Many in the Valley see the lynching as another instance of a fast deteriorating situation where the decades-old conflict has taken a huge human toll.
Srinagar: “Why did they do this to us?”asked Danish Ayoub, the son of police officer Mohammed Ayub Pandith who was lynched by a mob in downtown Srinagar on June 23, as his family and relatives struggle to make sense of the killing that has led to an outrage in the Valley.
Pandith, a deputy superintendent of police who was working in the security wing of Jammu and Kashmir police, was beaten to death by a mob outside Jamia Masjid, the main mosque in Srinagar, on Thursday (June 22), which was Shab-e-Qadr – an auspicious night for Muslims when, according to belief, the Quran was revealed to Prophet Muhammad.
The slain officer had left home at around 8:30 pm for “duty at the mosque,” according to Ayoub, saying he would return in the morning. The family had planned to celebrate this Eid together and their only daughter, who is studying MBBS in Bangladesh, had returned home some ten days ago.
While both Ayoub and his sister are in shock, their mother is inconsolable. “We are all waiting for you to celebrate Eid together…come for us,” she cried aloud.
Varying narratives of the attack
Narratives about the lynching vary. According to an eyewitness, the police officer, who was in civilian clothing, was caught by a group of youth for clicking pictures or videos of people around, accusing him of being a mukhbir (police spy).
He was then asked to prove his identity by the youth who had by then grown in number and had started hitting him. “A few people tried to intervene but they were pushed to the side. Sensing a threat to his life, the policeman took out his pistol and fired at the youth, injuring three persons,” said the eyewitness. This, he said, enraged the mob who stripped him naked and started “hitting him with whatever they could lay their hands on,” which led to the police officer’s death.
According to local media reports, at least two men who were accompanying him had managed to flee. Policemen posted in the security wing do not wear uniform as a matter of service regulation.

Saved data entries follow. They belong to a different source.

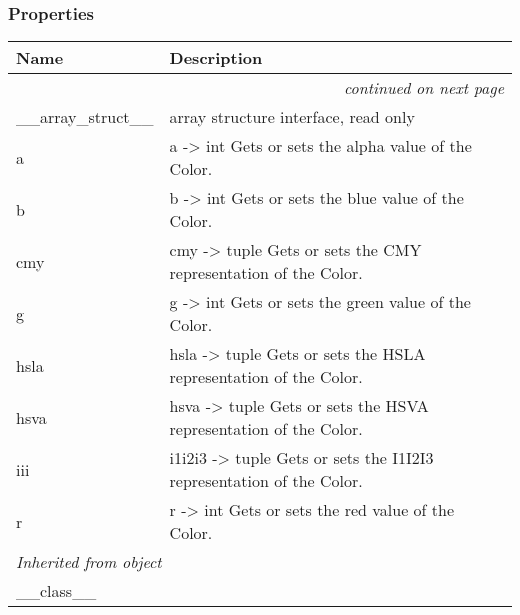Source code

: 
  \subsubsection{Properties}

    \vspace{-1cm}
\hspace{\varindent}\begin{longtable}{|p{\varnamewidth}|p{\vardescrwidth}|l}
\cline{1-2}
\cline{1-2} \centering \textbf{Name} & \centering \textbf{Description}& \\
\cline{1-2}
\endhead\cline{1-2}\multicolumn{3}{r}{\small\textit{continued on next page}}\\\endfoot\cline{1-2}
\endlastfoot\raggedright \_\-\_\-a\-r\-r\-a\-y\-\_\-s\-t\-r\-u\-c\-t\-\_\-\_\- & \raggedright array structure interface, read only&\\
\cline{1-2}
\raggedright a\- & \raggedright a -{\textgreater} int Gets or sets the alpha value of the Color.&\\
\cline{1-2}
\raggedright b\- & \raggedright b -{\textgreater} int Gets or sets the blue value of the Color.&\\
\cline{1-2}
\raggedright c\-m\-y\- & \raggedright cmy -{\textgreater} tuple Gets or sets the CMY representation of 
          the Color.&\\
\cline{1-2}
\raggedright g\- & \raggedright g -{\textgreater} int Gets or sets the green value of the Color.&\\
\cline{1-2}
\raggedright h\-s\-l\-a\- & \raggedright hsla -{\textgreater} tuple Gets or sets the HSLA representation 
          of the Color.&\\
\cline{1-2}
\raggedright h\-s\-v\-a\- & \raggedright hsva -{\textgreater} tuple Gets or sets the HSVA representation 
          of the Color.&\\
\cline{1-2}
\raggedright i\-1\-i\-2\-i\-3\- & \raggedright i1i2i3 -{\textgreater} tuple Gets or sets the I1I2I3 
          representation of the Color.&\\
\cline{1-2}
\raggedright r\- & \raggedright r -{\textgreater} int Gets or sets the red value of the Color.&\\
\cline{1-2}
\multicolumn{2}{|l|}{\textit{Inherited from object}}\\
\multicolumn{2}{|p{\varwidth}|}{\raggedright \_\_class\_\_}\\
\cline{1-2}
\end{longtable}

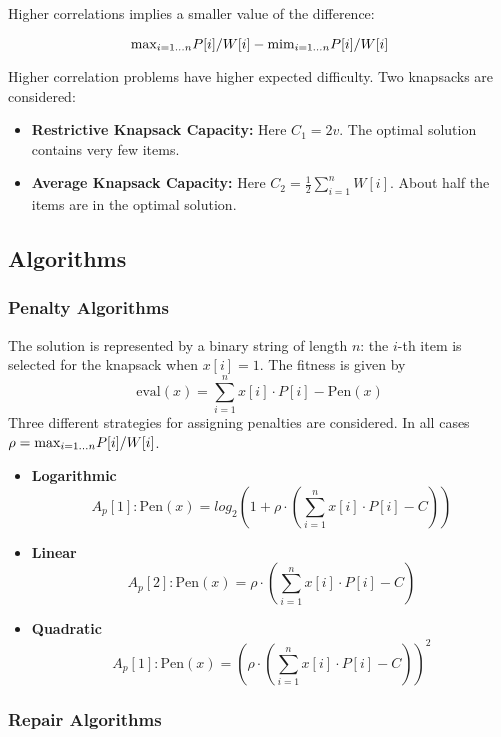 \documentclass[../main.tex]{subfiles}
\begin{document}
Higher correlations implies a smaller value of the difference:

\begin{equation}
\text{max}_{i=1 \mathellipsis n} { P[i]/W[i]} - \text{mim}_{i=1 \mathellipsis n} { P[i]/W[i]}
\end{equation}

Higher correlation problems have higher expected difficulty. Two knapsacks are considered:

\begin{itemize}
	\item \textbf{Restrictive Knapsack Capacity:} Here $C_1 = 2v$. The optimal solution contains very few items.
	\item \textbf{Average Knapsack Capacity:} Here $C_2 = \frac{1}{2} \sum^n_{i=1}W[i]$. About half the items are in
	the optimal solution.
\end{itemize}

\subsection{Algorithms}

\subsubsection{Penalty Algorithms}

The solution is represented by a binary string of length $n$: the $i$-th item is selected for the knapsack when $x[i] =
1$. The fitness is given by
\begin{equation}
\text{eval}(x) = \sum^n_{i=1} x[i] \cdot P[i] - \text{Pen}(x)
\end{equation}
Three different strategies for assigning penalties are considered. In all cases $\rho = \text{max}_{i=1 \mathellipsis
n} { P[i]/W[i]}$.

\begin{itemize}
	\item \textbf{Logarithmic} \\
	\[
	A_p[1]: \text{Pen}(x) = log_2(1 + \rho \cdot (\sum^n_{i=1} x[i] \cdot P[i] - C))
	\]
	\item \textbf{Linear}
	\[
	A_p[2]: \text{Pen}(x) = \rho \cdot (\sum^n_{i=1} x[i] \cdot P[i] - C)
	\]
	\item \textbf{Quadratic}
	\[
	A_p[1]: \text{Pen}(x) = (\rho \cdot (\sum^n_{i=1} x[i] \cdot P[i] - C))^2
	\]
\end{itemize}


\subsubsection{Repair Algorithms}
\end{document}
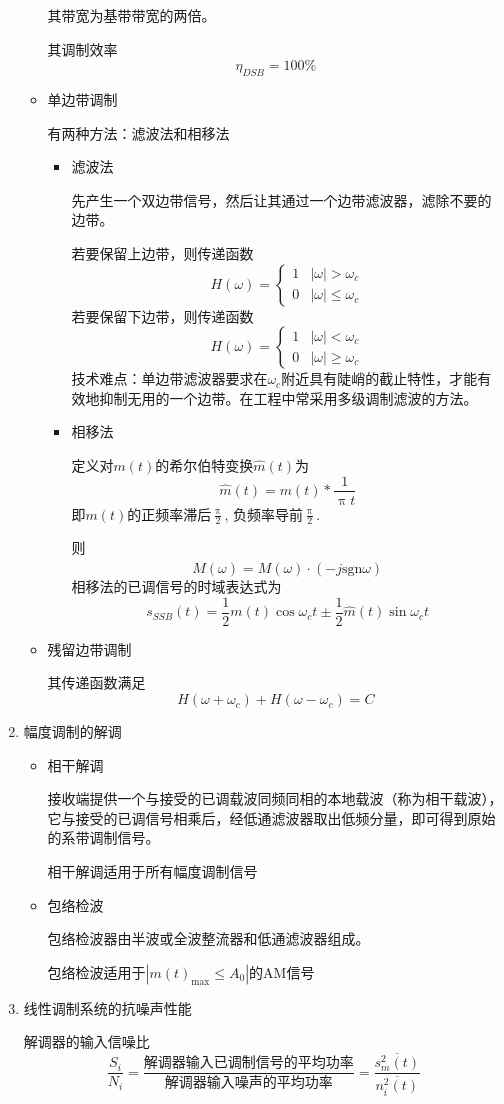 \documentclass[UTF8]{ctexrep}
\newcommand{\ext}{\displaystyle}
\def\pth#1{\left( {#1}\right)}
\begin{document}
\begin{enumerate}
\begin{itemize}
其带宽为基带带宽的两倍。\par
其调制效率
\[\eta_{DSB}=100\%\]
\item 单边带调制\par
有两种方法：滤波法和相移法
\begin{itemize}
\item 滤波法\par
先产生一个双边带信号，然后让其通过一个边带滤波器，滤除不要的边带。\par
若要保留上边带，则传递函数
\[H(\omega)=\begin{cases}1&|\omega|>\omega_c\\0&|\omega|\leq\omega_c\end{cases}\]
若要保留下边带，则传递函数
\[H(\omega)=\begin{cases}1&|\omega|<\omega_c\\0&|\omega|\geq\omega_c\end{cases}\]
技术难点：单边带滤波器要求在$\omega_c$附近具有陡峭的截止特性，才能有效地抑制无用的一个边带。在工程中常采用多级调制滤波的方法。
\item 相移法\par
定义对$m(t)$的希尔伯特变换$\hat{m}(t)$为
\[\hat{m}(t)=m(t)* \frac{1}{\uppi t}\]
即$m(t)$的正频率滞后$\ext\frac{\uppi}{2}$, 负频率导前$\ext\frac{\uppi}{2}$.\par
则
\[\hat{M}(\omega)=M(\omega)\cdot \pth{-j\mathrm{sgn}\omega}\]
相移法的已调信号的时域表达式为
\[s_{SSB}(t)=\frac{1}{2}m(t)\cos\omega_ct\pm \frac{1}{2}\hat{m}(t)\sin\omega_ct\]
\end{itemize}
\item 残留边带调制\par
其传递函数满足
\[H\pth{\omega+\omega_c}+H\pth{\omega-\omega_c}=C\]
\end{itemize}
\item 幅度调制的解调
\begin{itemize}
\item 相干解调\par
接收端提供一个与接受的已调载波同频同相的本地载波（称为相干载波），它与接受的已调信号相乘后，经低通滤波器取出低频分量，即可得到原始的系带调制信号。\par
相干解调适用于所有幅度调制信号
\item 包络检波\par
包络检波器由半波或全波整流器和低通滤波器组成。\par
包络检波适用于$|m(t)_{\max}\leq A_0|$的AM信号
\end{itemize}
\item 线性调制系统的抗噪声性能\par
解调器的输入信噪比
\[\frac{S_i}{N_i}=\frac{\text{解调器输入已调制信号的平均功率}}{\text{解调器输入噪声的平均功率}}=\frac{\overline{s_m^2(t)}}{\overline{n_i^2(t)}}\]


\end{enumerate}
\end{document}

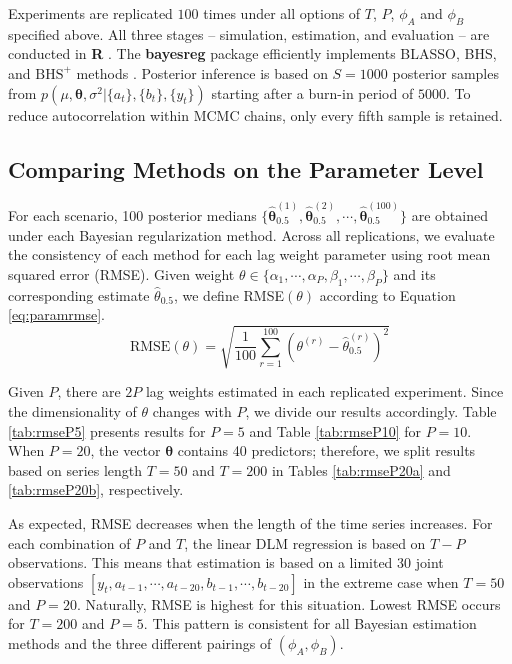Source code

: Experiments are replicated $100$ times under all options of $T$, $P$, $\phi_A$ and $\phi_B$ specified above. All three stages -- simulation, estimation, and evaluation -- are conducted in \textbf{R} \citep{RCORETEAM}. The \textbf{bayesreg} package efficiently implements BLASSO, BHS, and $\textrm{BHS}^+$ methods \citep{bayesreg}. Posterior inference is based on $S=1000$ posterior samples from $p(\mu,\bm{\theta},\sigma^2|\{a_t\},\{b_t\},\{y_t\})$ starting after a burn-in period of $5000$. To reduce autocorrelation within MCMC chains, only every fifth sample is retained.

\subsection{Comparing Methods on the Parameter Level}
\label{sec:paramcomp}
For each scenario, 100 posterior medians $\{\hat{\bm{\theta}}^{(1)}_{0.5}, \hat{\bm{\theta}}^{(2)}_{0.5}, \cdots, \hat{\bm{\theta}}^{(100)}_{0.5}\}$ are obtained under each Bayesian regularization method. Across all replications, we evaluate the consistency of each method for each lag weight parameter using root mean squared error (RMSE). Given weight $\theta \in \{\alpha_1,\cdots,\alpha_P,\beta_1,\cdots,\beta_P\}$ and its corresponding estimate $\hat{\theta}_{0.5}$, we define RMSE$(\theta)$ according to Equation \ref{eq:paramrmse}.
\begin{equation}
\label{eq:paramrmse}
\textrm{RMSE}(\theta)=\sqrt{\frac{1}{100}\sum\limits_{r=1}^{100}(\theta^{(r)}-\hat{\theta}^{(r)}_{0.5})^2}
\end{equation}

Given $P$, there are $2P$ lag weights estimated in each replicated experiment. Since the dimensionality of $\theta$ changes with $P$, we divide our results accordingly. Table \ref{tab:rmseP5} presents results for $P=5$ and Table \ref{tab:rmseP10} for $P=10$. When $P=20$, the vector $\bm{\theta}$ contains 40 predictors; therefore, we split results based on series length $T=50$ and $T=200$ in Tables \ref{tab:rmseP20a} and \ref{tab:rmseP20b}, respectively. 

As expected, RMSE decreases when the length of the time series increases. For each combination of $P$ and $T$, the linear DLM regression is based on $T-P$ observations. This means that estimation is based on a limited 30 joint observations $[y_t,a_{t-1},\cdots,a_{t-20},b_{t-1},\cdots,b_{t-20}]$ in the extreme case when $T=50$ and $P=20$. Naturally, RMSE is highest for this situation. Lowest RMSE occurs for $T=200$ and $P=5$. This pattern is consistent for all Bayesian estimation methods and the three different pairings of $(\phi_A,\phi_B)$.

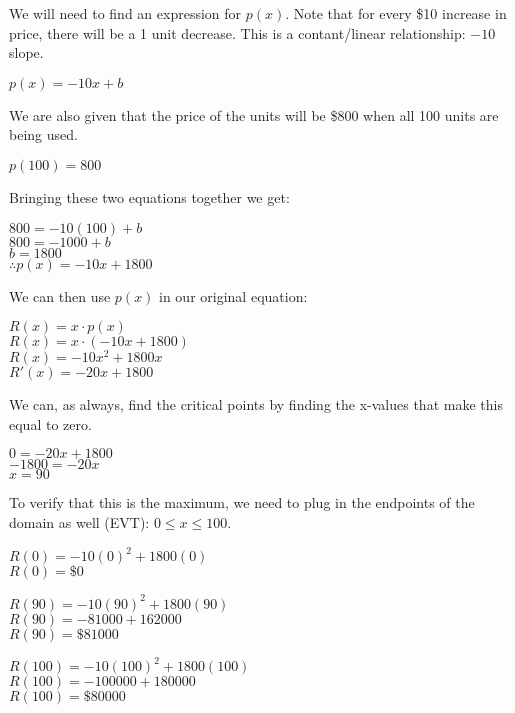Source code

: \documentclass[12pt,fleqn]{book} %
\begin{document}
\noindent We will need to find an expression for $p(x)$. Note that for every \$10 increase in price, there will be a 1 unit decrease. This is a contant/linear relationship: $-10$ slope.

\begin{center}
    $p(x) = -10x + b$
\end{center}

\noindent We are also given that the price of the units will be \$800 when all 100 units are being used.

\begin{center}
    $p(100)=800$
\end{center}

\noindent Bringing these two equations together we get:

\begin{center}
    $800=-10(100)+b$ \\
    $800=-1000+b$ \\
    $b=1800$ \\
    $\therefore p(x)=-10x+1800$
\end{center}

\noindent We can then use $p(x)$ in our original equation:

\begin{center}
    $R(x) = x \cdot p(x)$ \\
    $R(x)=x \cdot (-10x+1800)$ \\
    $R(x)=-10x^2+1800x$ \\
    $R'(x)=-20x+1800$
\end{center}

\noindent We can, as always, find the critical points by finding the x-values that make this equal to zero.

\begin{center}
    $0 =-20x+1800$ \\
    $-1800=-20x$ \\
    $x=90$ \\
\end{center}

\noindent To verify that this is the maximum, we need to plug in the endpoints of the domain as well (EVT): $0\leq x \leq 100$.

\begin{multicols}{3}
    \begin{center}
        $R(0)=-10(0)^2+1800(0)$ \\
        $R(0)=\$0$
        \columnbreak

        $R(90)=-10(90)^2+1800(90)$ \\
        $R(90)=-81000+162000$ \\
        $R(90)=\$81000$
        \columnbreak

        $R(100)=-10(100)^2+1800(100)$ \\
        $R(100)=-100000+180000$ \\
        $R(100)=\$80000$
    \end{center}
\end{multicols}
\end{document}
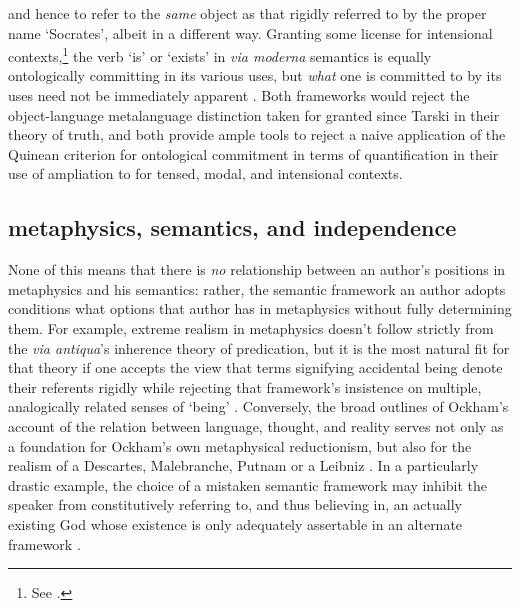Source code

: \documentclass[]{article}
\begin{document}
and hence to refer to the \emph{same} object as that rigidly referred to by the proper name `Socrates', 
albeit in a different way. 
Granting some license for intensional contexts,\footnote{See \autocite{Klima2005}.} 
the verb `is' or `exists' in \emph{via moderna} semantics is equally ontologically committing in its various uses, 
but \emph{what} one is committed to by its uses need not be immediately apparent \autocite[437-430]{Klima2008a}.
Both frameworks would reject the object-language metalanguage distinction taken for granted since Tarski in their theory of truth,
and both provide ample tools to reject a naive application of the Quinean criterion for ontological commitment in terms of quantification in their use of ampliation to for tensed, modal, and intensional contexts.

\subsection{metaphysics, semantics, and independence}
None of this means that there is \emph{no} relationship between an author's positions in metaphysics and his semantics: 
rather, the semantic framework an author adopts conditions what options that author has in metaphysics without fully determining them. 
For example, extreme realism in metaphysics doesn't follow strictly from the \emph{via antiqua}'s inherence theory of predication, 
but it is the most natural fit for that theory 
if one accepts the view that terms signifying accidental being denote their referents rigidly 
while rejecting that framework's insistence on multiple, analogically related senses of `being' \autocite{Klima1999}. 
Conversely, the broad outlines of Ockham's account of the relation between language, thought, and reality 
serves not only as a foundation for Ockham's own metaphysical reductionism, 
but also for the realism of a Descartes, Malebranche, Putnam or a Leibniz \autocite{Klima1991}. 
In a particularly drastic example, the choice of a mistaken semantic framework may inhibit the speaker from constitutively referring to, 
and thus believing in, 
an actually existing God whose existence is only adequately assertable in an alternate framework \autocite[74]{Klima2008b}. %
\end{document}
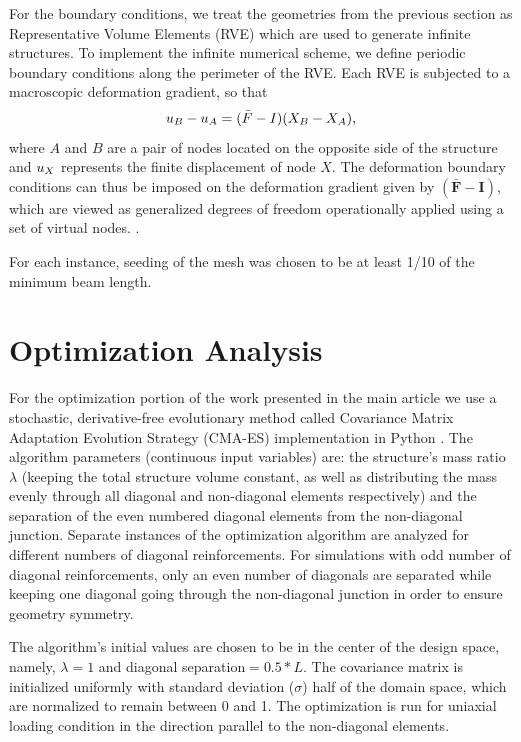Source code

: \documentclass[10pt,twoside]{fernandes_supp}
\begin{document}
For the boundary conditions, we treat the geometries from the previous section as Representative Volume Elements (RVE) which are used to generate infinite structures. To implement the infinite numerical scheme, we define periodic boundary conditions along the perimeter of the RVE. Each RVE is subjected to a macroscopic deformation gradient, so that 
\begin{equation}
	\boldmath u_B-u_A=(\bar{F}-I)(X_B-X_A),
\end{equation}
where $A$ and $B$ are a pair of nodes located on the opposite side of the structure and $\boldmath u_X$ represents the finite displacement of node $X$. The deformation boundary conditions can thus be imposed on the deformation gradient given by $(\mathbold{\bar{F}-I})$, which are viewed as generalized degrees of freedom operationally applied using a set of virtual nodes. \citep{danielson2002}.

For each instance, seeding of the mesh was chosen to be at least 1/10 of the minimum beam length. 

\section{Optimization Analysis}
For the optimization portion of the work presented in the main article we use a stochastic, derivative-free evolutionary method called Covariance Matrix Adaptation Evolution Strategy (CMA-ES) implementation in Python \citep{hansen2003}. The algorithm parameters (continuous input variables) are: the structure's mass ratio $\lambda$ (keeping the total structure volume constant, as well as distributing the mass evenly through all diagonal and non-diagonal elements respectively) and the separation of the even numbered diagonal elements from the non-diagonal junction. Separate instances of the optimization algorithm are analyzed for different numbers of diagonal reinforcements. For simulations with odd number of diagonal reinforcements, only an even number of diagonals are separated while keeping one diagonal going through the non-diagonal junction in order to ensure geometry symmetry. 

The algorithm's initial values are chosen to be in the center of the design space, namely, $\lambda=1$ and diagonal separation$=0.5*L$. The covariance matrix is initialized uniformly with standard deviation ($\sigma$) half of the domain space, which are normalized to remain between 0 and 1. The optimization is run for uniaxial loading condition in the direction parallel to the non-diagonal elements. 
\end{document}
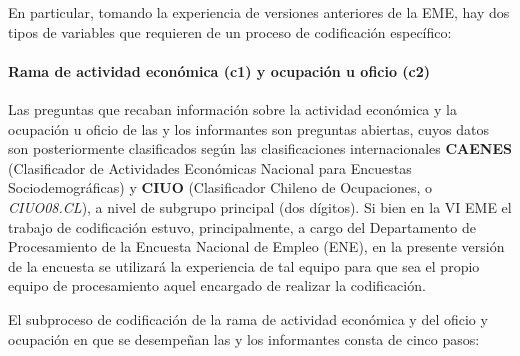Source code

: \documentclass[
]{article}
\begin{document}
En particular, tomando la experiencia de versiones anteriores de la EME, hay dos tipos de variables que requieren de un proceso de codificación específico:

\hypertarget{rama-de-actividad-econuxf3mica-c1-y-ocupaciuxf3n-u-oficio-c2}{%
\paragraph{Rama de actividad económica (c1) y ocupación u oficio (c2)}\label{rama-de-actividad-econuxf3mica-c1-y-ocupaciuxf3n-u-oficio-c2}}

Las preguntas que recaban información sobre la actividad económica y la ocupación u oficio de las y los informantes son preguntas abiertas, cuyos datos son posteriormente clasificados según las clasificaciones internacionales \textbf{CAENES} (Clasificador de Actividades Económicas Nacional para Encuestas Sociodemográficas) y \textbf{CIUO} (Clasificador Chileno de Ocupaciones, o \emph{CIUO08.CL}), a nivel de subgrupo principal (dos dígitos). Si bien en la VI EME el trabajo de codificación estuvo, principalmente, a cargo del Departamento de Procesamiento de la Encuesta Nacional de Empleo (ENE), en la presente versión de la encuesta se utilizará la experiencia de tal equipo para que sea el propio equipo de procesamiento aquel encargado de realizar la codificación.

El subproceso de codificación de la rama de actividad económica y del oficio y ocupación en que se desempeñan las y los informantes consta de cinco pasos:
\end{document}

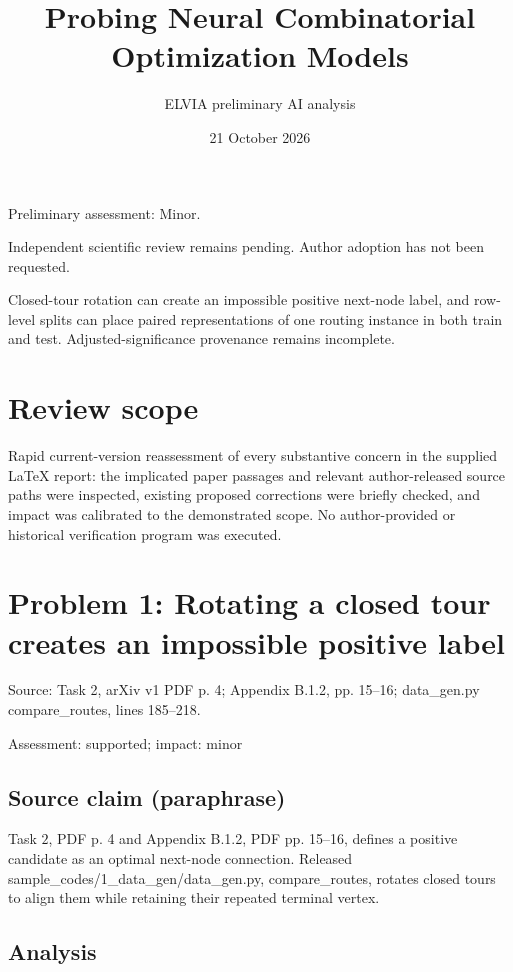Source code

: \documentclass[11pt]{article}
\begin{document}
\title{Probing Neural Combinatorial Optimization Models}

\author{ELVIA preliminary AI analysis}\date{21 October 2026}\maketitle

Preliminary assessment: Minor.\par

Independent scientific review remains pending. Author adoption has not been requested.

Closed-tour rotation can create an impossible positive next-node label, and row-level splits can place paired representations of one routing instance in both train and test. Adjusted-significance provenance remains incomplete.

\section*{Review scope}

Rapid current-version reassessment of every substantive concern in the supplied LaTeX report: the implicated paper passages and relevant author-released source paths were inspected, existing proposed corrections were briefly checked, and impact was calibrated to the demonstrated scope. No author-provided or historical verification program was executed.

\section*{Problem 1: Rotating a closed tour creates an impossible positive label}

Source: Task 2, arXiv v1 PDF p. 4; Appendix B.1.2, pp. 15–16; data\_gen.py compare\_routes, lines 185–218.

Assessment: supported; impact: minor

\subsection*{Source claim (paraphrase)}

Task \(2\), PDF p. 4 and Appendix B.1.2, PDF pp. 15–16, defines a positive candidate as an optimal next-node connection. Released sample\_codes/1\_data\_gen/data\_gen.py, compare\_routes, rotates closed tours to align them while retaining their repeated terminal vertex.

\subsection*{Analysis}
\end{document}
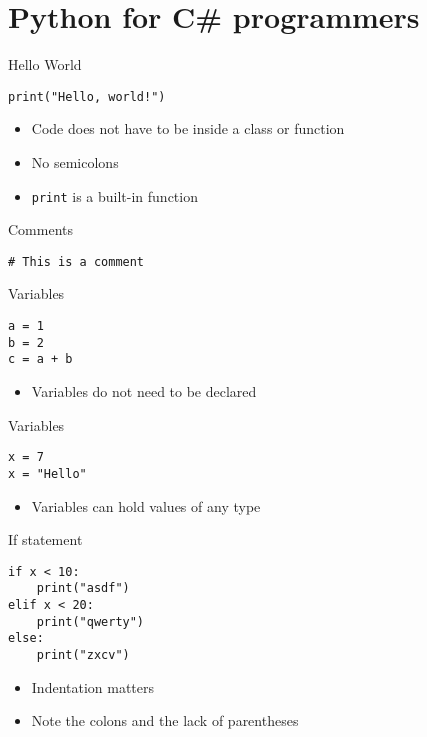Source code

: \part{Python for C\# programmers}
\frame{\partpage}

\begin{frame}[fragile]{Hello World}
    \begin{lstlisting}
print("Hello, world!")
    \end{lstlisting}
    \begin{itemize}
        \pause\item Code does not have to be inside a class or function
        \pause\item No semicolons
        \pause\item \lstinline{print} is a built-in function
    \end{itemize}
\end{frame}

\begin{frame}[fragile]{Comments}
    \begin{lstlisting}
# This is a comment
    \end{lstlisting}
\end{frame}

\begin{frame}[fragile]{Variables}
    \begin{lstlisting}
a = 1
b = 2
c = a + b
    \end{lstlisting}
    \begin{itemize}
        \pause\item Variables do not need to be declared
    \end{itemize}
\end{frame}

\begin{frame}[fragile]{Variables}
    \begin{lstlisting}
x = 7
x = "Hello"
    \end{lstlisting}
    \begin{itemize}
        \pause\item Variables can hold values of any type
    \end{itemize}
\end{frame}

\begin{frame}[fragile]{If statement}
    \begin{lstlisting}
if x < 10:
    print("asdf")
elif x < 20:
    print("qwerty")
else:
    print("zxcv")
    \end{lstlisting}
    \begin{itemize}
        \pause\item Indentation matters
        \pause\item Note the colons and the lack of parentheses
    \end{itemize}
\end{frame}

The director general of police, S.P. Vaid, said Pandith was on “access control duty” outside the mosque to ensure protection of the people offering prayers there.
“They [the mob] had broken his jaws, his bones… this is not what Islam teaches us. It is barbarianism. It was a brutal murder,” said Umer, Pandith’s nephew.
The slain officer, described as honest and down-to-earth by relatives and neighbours, had “no craze of being a police official”. “He was so simple that most of the people in the locality don’t know that he was a police official,” Umer added.
According to another relative of Pandith, his body was lying on the road for more than 45 minutes before it was taken away by the police.
Social media outrage
The killing has led to outrage in Kashmir with people taking to social media to condemn the attack. “Deeply disturbed & condemn the brutal act at Nowhatta. Mob violence & public lynching is outside the parameters of our values & religion,” tweeted separatist Mirwaiz Umar Farooq, who had gone to the mosque past midnight to deliver his sermon.
“Act of stoning DySp Ayub Pandith in Nowhatta is barbaric & ghastly,” tweeted political commentator Gowhar Geelani.
Another user Mir Burhan tweeted: “Mob lynching reaches Kashmir, I am ashamed.”
The police, which has increasingly come under attack from both anti-India protesters and militants, has so far arrested five in connection with the killing. This year alone, the Jammu and Kashmir police has lost 16 personnel of the total 29 security personnel killed so far.
“Police is exercising maximum restraint in dealing with its own people. If they run out of patience, it will be a very difficult situation,” chief minister Mehbooba Mufti told reporters after the wreath laying ceremony of the slain officer.
She termed the killing as shameful while National Conference working president Omar Abdullah described the officer’s death as a “tragedy and the manner of his death a travesty.”
“Had he died of a bullet we would have no regrets. What was his crime that he was killed in such a barbaric and inhumane way?” asked the slain officer’s cousin Muhammad Abdullah Pandith.
Many see the lynching as an instance of the fast deteriorating situation in Kashmir where the decades-old conflict has taken a huge human toll. “This [lynching] is the outcome of extreme violence that Kashmiris are subjected to in daily life. It is now threatening to brutalise the society,” an elderly man told a group of mourners who were perplexed at the manner in which the police officer was killed.